WORK TO COMPLETE
The listing should be printed again without a single change.

RECORDS PROVIDED
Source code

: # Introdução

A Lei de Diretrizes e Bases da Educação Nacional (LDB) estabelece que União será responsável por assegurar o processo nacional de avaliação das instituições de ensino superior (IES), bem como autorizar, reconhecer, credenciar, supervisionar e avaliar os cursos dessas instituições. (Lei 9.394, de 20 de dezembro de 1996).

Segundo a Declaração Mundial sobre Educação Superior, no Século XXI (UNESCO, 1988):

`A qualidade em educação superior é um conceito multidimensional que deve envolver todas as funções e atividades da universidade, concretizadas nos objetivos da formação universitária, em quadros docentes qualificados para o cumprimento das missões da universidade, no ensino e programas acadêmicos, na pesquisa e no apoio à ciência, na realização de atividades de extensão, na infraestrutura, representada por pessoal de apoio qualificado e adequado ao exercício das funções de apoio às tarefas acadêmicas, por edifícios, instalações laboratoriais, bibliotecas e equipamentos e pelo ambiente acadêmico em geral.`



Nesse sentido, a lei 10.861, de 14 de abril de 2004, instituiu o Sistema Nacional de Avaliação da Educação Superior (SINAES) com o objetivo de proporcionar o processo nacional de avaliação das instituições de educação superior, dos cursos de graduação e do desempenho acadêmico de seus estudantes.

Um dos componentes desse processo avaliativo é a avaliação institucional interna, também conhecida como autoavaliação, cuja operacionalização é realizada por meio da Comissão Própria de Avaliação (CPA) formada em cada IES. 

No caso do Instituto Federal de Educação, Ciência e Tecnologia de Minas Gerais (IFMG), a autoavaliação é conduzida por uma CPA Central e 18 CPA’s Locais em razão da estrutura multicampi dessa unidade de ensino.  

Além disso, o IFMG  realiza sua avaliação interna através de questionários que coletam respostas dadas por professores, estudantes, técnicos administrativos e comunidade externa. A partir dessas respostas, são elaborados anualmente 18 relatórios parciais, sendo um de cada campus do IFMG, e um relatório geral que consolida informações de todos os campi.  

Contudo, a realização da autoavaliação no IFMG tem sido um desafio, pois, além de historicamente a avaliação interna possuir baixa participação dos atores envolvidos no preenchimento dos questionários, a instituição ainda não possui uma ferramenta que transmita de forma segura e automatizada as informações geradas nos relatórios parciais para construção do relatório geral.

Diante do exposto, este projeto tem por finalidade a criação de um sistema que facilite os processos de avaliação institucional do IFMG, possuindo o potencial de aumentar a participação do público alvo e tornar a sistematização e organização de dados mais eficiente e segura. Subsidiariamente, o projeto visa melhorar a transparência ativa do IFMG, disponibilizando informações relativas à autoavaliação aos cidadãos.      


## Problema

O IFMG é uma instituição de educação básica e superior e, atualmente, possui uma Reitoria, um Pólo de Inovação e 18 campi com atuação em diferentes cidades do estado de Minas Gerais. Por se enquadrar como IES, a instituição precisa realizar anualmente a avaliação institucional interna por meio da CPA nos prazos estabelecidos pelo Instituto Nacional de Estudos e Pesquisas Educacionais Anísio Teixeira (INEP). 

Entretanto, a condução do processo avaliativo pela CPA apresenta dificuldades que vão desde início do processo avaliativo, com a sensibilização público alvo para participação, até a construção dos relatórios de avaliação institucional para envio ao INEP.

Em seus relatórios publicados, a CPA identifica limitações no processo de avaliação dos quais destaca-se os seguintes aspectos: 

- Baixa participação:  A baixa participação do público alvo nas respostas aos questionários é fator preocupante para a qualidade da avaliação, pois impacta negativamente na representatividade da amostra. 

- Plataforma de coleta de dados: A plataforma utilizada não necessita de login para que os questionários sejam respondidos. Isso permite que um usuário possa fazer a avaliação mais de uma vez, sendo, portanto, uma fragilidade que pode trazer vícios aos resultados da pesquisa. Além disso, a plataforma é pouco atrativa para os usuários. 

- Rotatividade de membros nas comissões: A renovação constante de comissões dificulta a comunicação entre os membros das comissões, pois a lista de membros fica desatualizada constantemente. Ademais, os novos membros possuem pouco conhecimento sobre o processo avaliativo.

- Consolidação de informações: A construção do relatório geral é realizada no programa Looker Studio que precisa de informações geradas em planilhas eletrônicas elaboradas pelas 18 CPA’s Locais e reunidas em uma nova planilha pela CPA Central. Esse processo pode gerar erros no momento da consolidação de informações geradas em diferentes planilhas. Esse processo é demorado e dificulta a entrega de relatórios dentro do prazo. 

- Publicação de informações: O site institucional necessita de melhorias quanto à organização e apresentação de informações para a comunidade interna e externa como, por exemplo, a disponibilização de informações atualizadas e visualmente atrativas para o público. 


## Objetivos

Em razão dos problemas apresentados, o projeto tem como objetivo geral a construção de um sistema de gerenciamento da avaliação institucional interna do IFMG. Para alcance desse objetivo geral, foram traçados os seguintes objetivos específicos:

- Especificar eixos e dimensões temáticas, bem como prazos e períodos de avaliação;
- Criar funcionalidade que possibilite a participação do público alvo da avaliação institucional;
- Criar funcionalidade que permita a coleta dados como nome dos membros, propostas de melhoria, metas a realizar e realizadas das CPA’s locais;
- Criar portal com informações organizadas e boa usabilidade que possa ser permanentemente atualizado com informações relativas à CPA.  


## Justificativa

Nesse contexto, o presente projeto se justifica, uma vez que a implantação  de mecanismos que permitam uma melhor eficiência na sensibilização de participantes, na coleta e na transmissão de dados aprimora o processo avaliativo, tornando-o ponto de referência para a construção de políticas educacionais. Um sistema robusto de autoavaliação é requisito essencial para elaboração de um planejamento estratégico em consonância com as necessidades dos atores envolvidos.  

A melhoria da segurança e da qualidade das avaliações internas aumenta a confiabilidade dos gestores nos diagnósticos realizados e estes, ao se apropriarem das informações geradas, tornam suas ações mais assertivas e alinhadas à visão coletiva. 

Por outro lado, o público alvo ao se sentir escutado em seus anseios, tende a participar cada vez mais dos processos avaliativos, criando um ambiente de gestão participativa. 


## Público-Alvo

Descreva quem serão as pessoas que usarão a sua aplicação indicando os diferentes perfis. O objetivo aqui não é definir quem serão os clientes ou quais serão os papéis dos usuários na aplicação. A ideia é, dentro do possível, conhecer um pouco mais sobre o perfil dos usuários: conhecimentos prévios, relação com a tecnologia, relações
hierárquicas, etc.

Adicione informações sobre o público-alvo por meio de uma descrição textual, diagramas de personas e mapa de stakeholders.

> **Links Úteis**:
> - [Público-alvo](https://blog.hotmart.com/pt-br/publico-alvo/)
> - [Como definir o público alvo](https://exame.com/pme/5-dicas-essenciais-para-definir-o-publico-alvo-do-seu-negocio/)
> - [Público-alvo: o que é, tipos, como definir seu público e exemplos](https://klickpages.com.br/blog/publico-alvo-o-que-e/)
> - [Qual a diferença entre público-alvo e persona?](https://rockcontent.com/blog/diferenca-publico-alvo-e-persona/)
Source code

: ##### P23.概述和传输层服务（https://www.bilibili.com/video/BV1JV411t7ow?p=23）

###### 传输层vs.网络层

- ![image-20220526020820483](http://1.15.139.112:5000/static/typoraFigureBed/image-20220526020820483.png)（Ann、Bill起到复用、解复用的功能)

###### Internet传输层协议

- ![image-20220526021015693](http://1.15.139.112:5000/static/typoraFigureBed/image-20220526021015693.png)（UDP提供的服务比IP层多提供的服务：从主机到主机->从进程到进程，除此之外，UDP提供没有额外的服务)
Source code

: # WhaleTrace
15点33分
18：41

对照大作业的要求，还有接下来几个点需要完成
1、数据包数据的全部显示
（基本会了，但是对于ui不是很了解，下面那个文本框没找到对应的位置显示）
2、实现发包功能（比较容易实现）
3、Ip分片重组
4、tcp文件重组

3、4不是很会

WRITTEN ANSWER
Source code

: # Introdução

A Lei de Diretrizes e Bases da Educação Nacional (LDB) estabelece que União será responsável por assegurar o processo nacional de avaliação das instituições de ensino superior (IES), bem como autorizar, reconhecer, credenciar, supervisionar e avaliar os cursos dessas instituições. (Lei 9.394, de 20 de dezembro de 1996).

Segundo a Declaração Mundial sobre Educação Superior, no Século XXI (UNESCO, 1988):

`A qualidade em educação superior é um conceito multidimensional que deve envolver todas as funções e atividades da universidade, concretizadas nos objetivos da formação universitária, em quadros docentes qualificados para o cumprimento das missões da universidade, no ensino e programas acadêmicos, na pesquisa e no apoio à ciência, na realização de atividades de extensão, na infraestrutura, representada por pessoal de apoio qualificado e adequado ao exercício das funções de apoio às tarefas acadêmicas, por edifícios, instalações laboratoriais, bibliotecas e equipamentos e pelo ambiente acadêmico em geral.`



Nesse sentido, a lei 10.861, de 14 de abril de 2004, instituiu o Sistema Nacional de Avaliação da Educação Superior (SINAES) com o objetivo de proporcionar o processo nacional de avaliação das instituições de educação superior, dos cursos de graduação e do desempenho acadêmico de seus estudantes.

Um dos componentes desse processo avaliativo é a avaliação institucional interna, também conhecida como autoavaliação, cuja operacionalização é realizada por meio da Comissão Própria de Avaliação (CPA) formada em cada IES. 

No caso do Instituto Federal de Educação, Ciência e Tecnologia de Minas Gerais (IFMG), a autoavaliação é conduzida por uma CPA Central e 18 CPA’s Locais em razão da estrutura multicampi dessa unidade de ensino.  

Além disso, o IFMG  realiza sua avaliação interna através de questionários que coletam respostas dadas por professores, estudantes, técnicos administrativos e comunidade externa. A partir dessas respostas, são elaborados anualmente 18 relatórios parciais, sendo um de cada campus do IFMG, e um relatório geral que consolida informações de todos os campi.  

Contudo, a realização da autoavaliação no IFMG tem sido um desafio, pois, além de historicamente a avaliação interna possuir baixa participação dos atores envolvidos no preenchimento dos questionários, a instituição ainda não possui uma ferramenta que transmita de forma segura e automatizada as informações geradas nos relatórios parciais para construção do relatório geral.

Diante do exposto, este projeto tem por finalidade a criação de um sistema que facilite os processos de avaliação institucional do IFMG, possuindo o potencial de aumentar a participação do público alvo e tornar a sistematização e organização de dados mais eficiente e segura. Subsidiariamente, o projeto visa melhorar a transparência ativa do IFMG, disponibilizando informações relativas à autoavaliação aos cidadãos.      


## Problema

O IFMG é uma instituição de educação básica e superior e, atualmente, possui uma Reitoria, um Pólo de Inovação e 18 campi com atuação em diferentes cidades do estado de Minas Gerais. Por se enquadrar como IES, a instituição precisa realizar anualmente a avaliação institucional interna por meio da CPA nos prazos estabelecidos pelo Instituto Nacional de Estudos e Pesquisas Educacionais Anísio Teixeira (INEP). 

Entretanto, a condução do processo avaliativo pela CPA apresenta dificuldades que vão desde início do processo avaliativo, com a sensibilização público alvo para participação, até a construção dos relatórios de avaliação institucional para envio ao INEP.

Em seus relatórios publicados, a CPA identifica limitações no processo de avaliação dos quais destaca-se os seguintes aspectos: 

- Baixa participação:  A baixa participação do público alvo nas respostas aos questionários é fator preocupante para a qualidade da avaliação, pois impacta negativamente na representatividade da amostra. 

- Plataforma de coleta de dados: A plataforma utilizada não necessita de login para que os questionários sejam respondidos. Isso permite que um usuário possa fazer a avaliação mais de uma vez, sendo, portanto, uma fragilidade que pode trazer vícios aos resultados da pesquisa. Além disso, a plataforma é pouco atrativa para os usuários. 

- Rotatividade de membros nas comissões: A renovação constante de comissões dificulta a comunicação entre os membros das comissões, pois a lista de membros fica desatualizada constantemente. Ademais, os novos membros possuem pouco conhecimento sobre o processo avaliativo.

- Consolidação de informações: A construção do relatório geral é realizada no programa Looker Studio que precisa de informações geradas em planilhas eletrônicas elaboradas pelas 18 CPA’s Locais e reunidas em uma nova planilha pela CPA Central. Esse processo pode gerar erros no momento da consolidação de informações geradas em diferentes planilhas. Esse processo é demorado e dificulta a entrega de relatórios dentro do prazo. 

- Publicação de informações: O site institucional necessita de melhorias quanto à organização e apresentação de informações para a comunidade interna e externa como, por exemplo, a disponibilização de informações atualizadas e visualmente atrativas para o público. 


## Objetivos

Em razão dos problemas apresentados, o projeto tem como objetivo geral a construção de um sistema de gerenciamento da avaliação institucional interna do IFMG. Para alcance desse objetivo geral, foram traçados os seguintes objetivos específicos:

- Especificar eixos e dimensões temáticas, bem como prazos e períodos de avaliação;
- Criar funcionalidade que possibilite a participação do público alvo da avaliação institucional;
- Criar funcionalidade que permita a coleta dados como nome dos membros, propostas de melhoria, metas a realizar e realizadas das CPA’s locais;
- Criar portal com informações organizadas e boa usabilidade que possa ser permanentemente atualizado com informações relativas à CPA.  


## Justificativa

Nesse contexto, o presente projeto se justifica, uma vez que a implantação  de mecanismos que permitam uma melhor eficiência na sensibilização de participantes, na coleta e na transmissão de dados aprimora o processo avaliativo, tornando-o ponto de referência para a construção de políticas educacionais. Um sistema robusto de autoavaliação é requisito essencial para elaboração de um planejamento estratégico em consonância com as necessidades dos atores envolvidos.  

A melhoria da segurança e da qualidade das avaliações internas aumenta a confiabilidade dos gestores nos diagnósticos realizados e estes, ao se apropriarem das informações geradas, tornam suas ações mais assertivas e alinhadas à visão coletiva. 

Por outro lado, o público alvo ao se sentir escutado em seus anseios, tende a participar cada vez mais dos processos avaliativos, criando um ambiente de gestão participativa. 


## Público-Alvo

Descreva quem serão as pessoas que usarão a sua aplicação indicando os diferentes perfis. O objetivo aqui não é definir quem serão os clientes ou quais serão os papéis dos usuários na aplicação. A ideia é, dentro do possível, conhecer um pouco mais sobre o perfil dos usuários: conhecimentos prévios, relação com a tecnologia, relações
hierárquicas, etc.

Adicione informações sobre o público-alvo por meio de uma descrição textual, diagramas de personas e mapa de stakeholders.

> **Links Úteis**:
> - [Público-alvo](https://blog.hotmart.com/pt-br/publico-alvo/)
> - [Como definir o público alvo](https://exame.com/pme/5-dicas-essenciais-para-definir-o-publico-alvo-do-seu-negocio/)
> - [Público-alvo: o que é, tipos, como definir seu público e exemplos](https://klickpages.com.br/blog/publico-alvo-o-que-e/)
> - [Qual a diferença entre público-alvo e persona?](https://rockcontent.com/blog/diferenca-publico-alvo-e-persona/)
Source code

: ##### P23.概述和传输层服务（https://www.bilibili.com/video/BV1JV411t7ow?p=23）

###### 传输层vs.网络层

- ![image-20220526020820483](http://1.15.139.112:5000/static/typoraFigureBed/image-20220526020820483.png)（Ann、Bill起到复用、解复用的功能)

###### Internet传输层协议

- ![image-20220526021015693](http://1.15.139.112:5000/static/typoraFigureBed/image-20220526021015693.png)（UDP提供的服务比IP层多提供的服务：从主机到主机->从进程到进程，除此之外，UDP提供没有额外的服务)
Source code

: # WhaleTrace
15点33分
18：41

对照大作业的要求，还有接下来几个点需要完成
1、数据包数据的全部显示
（基本会了，但是对于ui不是很了解，下面那个文本框没找到对应的位置显示）
2、实现发包功能（比较容易实现）
3、Ip分片重组
4、tcp文件重组

3、4不是很会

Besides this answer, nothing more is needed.